You might think that the Mets would be a prohibitive favourite in the NL East after a 97 win season, with contributions from a core of young players that rank among the best in the majors. They shouldn't be.

So, why not exactly, Mr. Jones? First, they out-performed their Pythagorean, and in this case, I think the Pythagorean record (91-71) is a better reflection of where they were. Second, they may very well have real difficulty in the run prevention side of the game this year, due to Pedro Martinez' injury and a lacklustre defence.

The offence- outfield

Before we get started, a word of thanks to our sources. Chris Dial has done a fine job of defensive rating, and you will find ratings for the various Mets here. David Pinto has Probabilistic Model of Range ratings at his Baseball Musings website, which are also very useful. For offence, we will use Tangotiger's Marcel projections found on the Hardball Times website.
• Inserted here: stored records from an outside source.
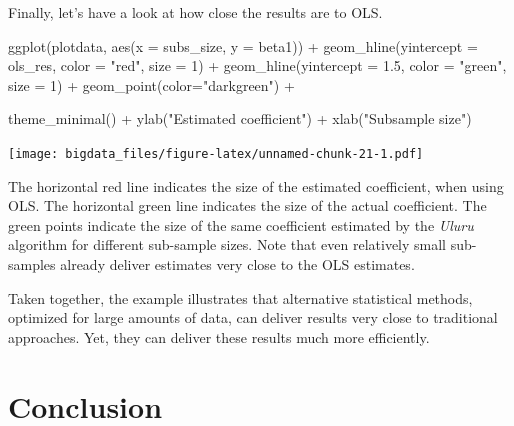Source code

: \documentclass[
  12pt,
]{style/krantz}
\newenvironment{Shaded}{\begin{snugshade}}{\end{snugshade}}
\newcommand{\AttributeTok}[1]{\textcolor[rgb]{0.77,0.63,0.00}{#1}}
\newcommand{\DecValTok}[1]{\textcolor[rgb]{0.00,0.00,0.81}{#1}}
\newcommand{\FloatTok}[1]{\textcolor[rgb]{0.00,0.00,0.81}{#1}}
\newcommand{\FunctionTok}[1]{\textcolor[rgb]{0.00,0.00,0.00}{#1}}
\newcommand{\NormalTok}[1]{#1}
\newcommand{\SpecialCharTok}[1]{\textcolor[rgb]{0.00,0.00,0.00}{#1}}
\newcommand{\StringTok}[1]{\textcolor[rgb]{0.31,0.60,0.02}{#1}}
\begin{document}
Finally, let's have a look at how close the results are to OLS.

\begin{Shaded}
\begin{Highlighting}[]
\FunctionTok{ggplot}\NormalTok{(plotdata, }\FunctionTok{aes}\NormalTok{(}\AttributeTok{x =}\NormalTok{ subs\_size, }\AttributeTok{y =}\NormalTok{ beta1)) }\SpecialCharTok{+}
     \FunctionTok{geom\_hline}\NormalTok{(}\AttributeTok{yintercept =}\NormalTok{ ols\_res,}
                \AttributeTok{color =} \StringTok{"red"}\NormalTok{, }
                \AttributeTok{size =} \DecValTok{1}\NormalTok{) }\SpecialCharTok{+}
       \FunctionTok{geom\_hline}\NormalTok{(}\AttributeTok{yintercept =} \FloatTok{1.5}\NormalTok{,}
                \AttributeTok{color =} \StringTok{"green"}\NormalTok{,}
                \AttributeTok{size =} \DecValTok{1}\NormalTok{) }\SpecialCharTok{+}
     \FunctionTok{geom\_point}\NormalTok{(}\AttributeTok{color=}\StringTok{"darkgreen"}\NormalTok{) }\SpecialCharTok{+} 

     \FunctionTok{theme\_minimal}\NormalTok{() }\SpecialCharTok{+}
     \FunctionTok{ylab}\NormalTok{(}\StringTok{"Estimated coefficient"}\NormalTok{) }\SpecialCharTok{+}
     \FunctionTok{xlab}\NormalTok{(}\StringTok{"Subsample size"}\NormalTok{)}
\end{Highlighting}
\end{Shaded}

\texttt{[image: bigdata\_files/figure-latex/unnamed-chunk-21-1.pdf]}

The horizontal red line indicates the size of the estimated coefficient, when using OLS. The horizontal green line indicates the size of the actual coefficient. The green points indicate the size of the same coefficient estimated by the \emph{Uluru} algorithm for different sub-sample sizes. Note that even relatively small sub-samples already deliver estimates very close to the OLS estimates.

Taken together, the example illustrates that alternative statistical methods, optimized for large amounts of data, can deliver results very close to traditional approaches. Yet, they can deliver these results much more efficiently.

\hypertarget{conclusion}{%
\section{Conclusion}\label{conclusion}}
\end{document}
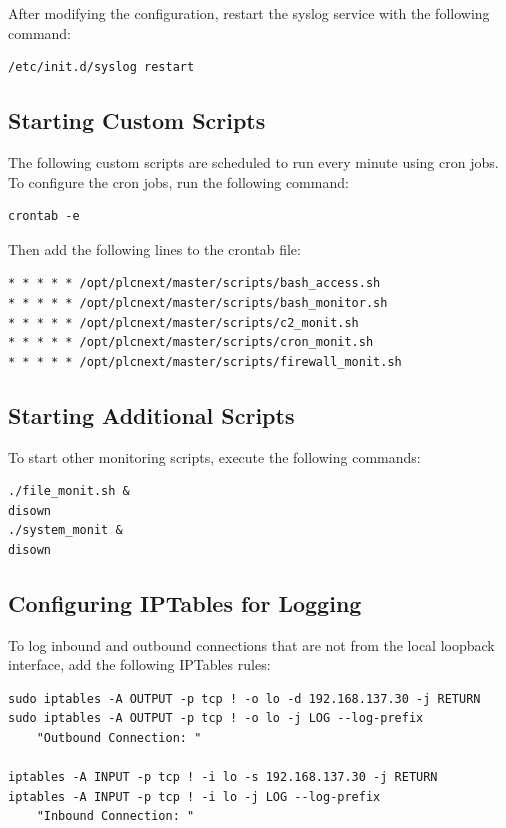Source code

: \documentclass[Master,BMR,english]{twbook}
\begin{document}
After modifying the configuration, restart the syslog service with the following command:

\begin{verbatim}
/etc/init.d/syslog restart
\end{verbatim}

\subsection*{Starting Custom Scripts}

The following custom scripts are scheduled to run every minute using cron jobs. To configure the cron jobs, run the following command:

\begin{verbatim}
crontab -e
\end{verbatim}

Then add the following lines to the crontab file:

\begin{verbatim}
* * * * * /opt/plcnext/master/scripts/bash_access.sh  
* * * * * /opt/plcnext/master/scripts/bash_monitor.sh  
* * * * * /opt/plcnext/master/scripts/c2_monit.sh  
* * * * * /opt/plcnext/master/scripts/cron_monit.sh 
* * * * * /opt/plcnext/master/scripts/firewall_monit.sh
\end{verbatim}

\subsection*{Starting Additional Scripts}

To start other monitoring scripts, execute the following commands:

\begin{verbatim}
./file_monit.sh &
disown
./system_monit &
disown
\end{verbatim}

\subsection*{Configuring IPTables for Logging}

To log inbound and outbound connections that are not from the local loopback interface, add the following IPTables rules:

\begin{verbatim}
sudo iptables -A OUTPUT -p tcp ! -o lo -d 192.168.137.30 -j RETURN
sudo iptables -A OUTPUT -p tcp ! -o lo -j LOG --log-prefix 
    "Outbound Connection: "

iptables -A INPUT -p tcp ! -i lo -s 192.168.137.30 -j RETURN
iptables -A INPUT -p tcp ! -i lo -j LOG --log-prefix 
    "Inbound Connection: "
\end{verbatim}
\end{document}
The Mets' outfield is anchored by Carlos Beltran, merely the best centerfielder in the game, with power, plate discipline, speed and fielding ability aplenty. At his sides will be some combination of Moises Alou, Shawn Green, Endy Chavez, and Lastings Milledge. There is the potential for an interesting offence/defence and left/right platoon at both corner outfield positions. Alou figures to get most of the work in leftfield. He has aged remarkably well, posting remarkably consistent offensive numbers throughout his late 30s. He is now 40, and we will see how good he has been to Father Time. Chavez is a fine late inning defensive replacement and occasional starter against right-handed pitching. Old friend Shawn Green has slowed down, and no longer throws well, as a result of injuries. He can still hit though, and figures to get more time than the young 'do-ragged Milledge. Milledge might do well in a platoon/late inning defensive substitute role, at least to begin the season. Funny how what goes around, comes around for Shawn Green.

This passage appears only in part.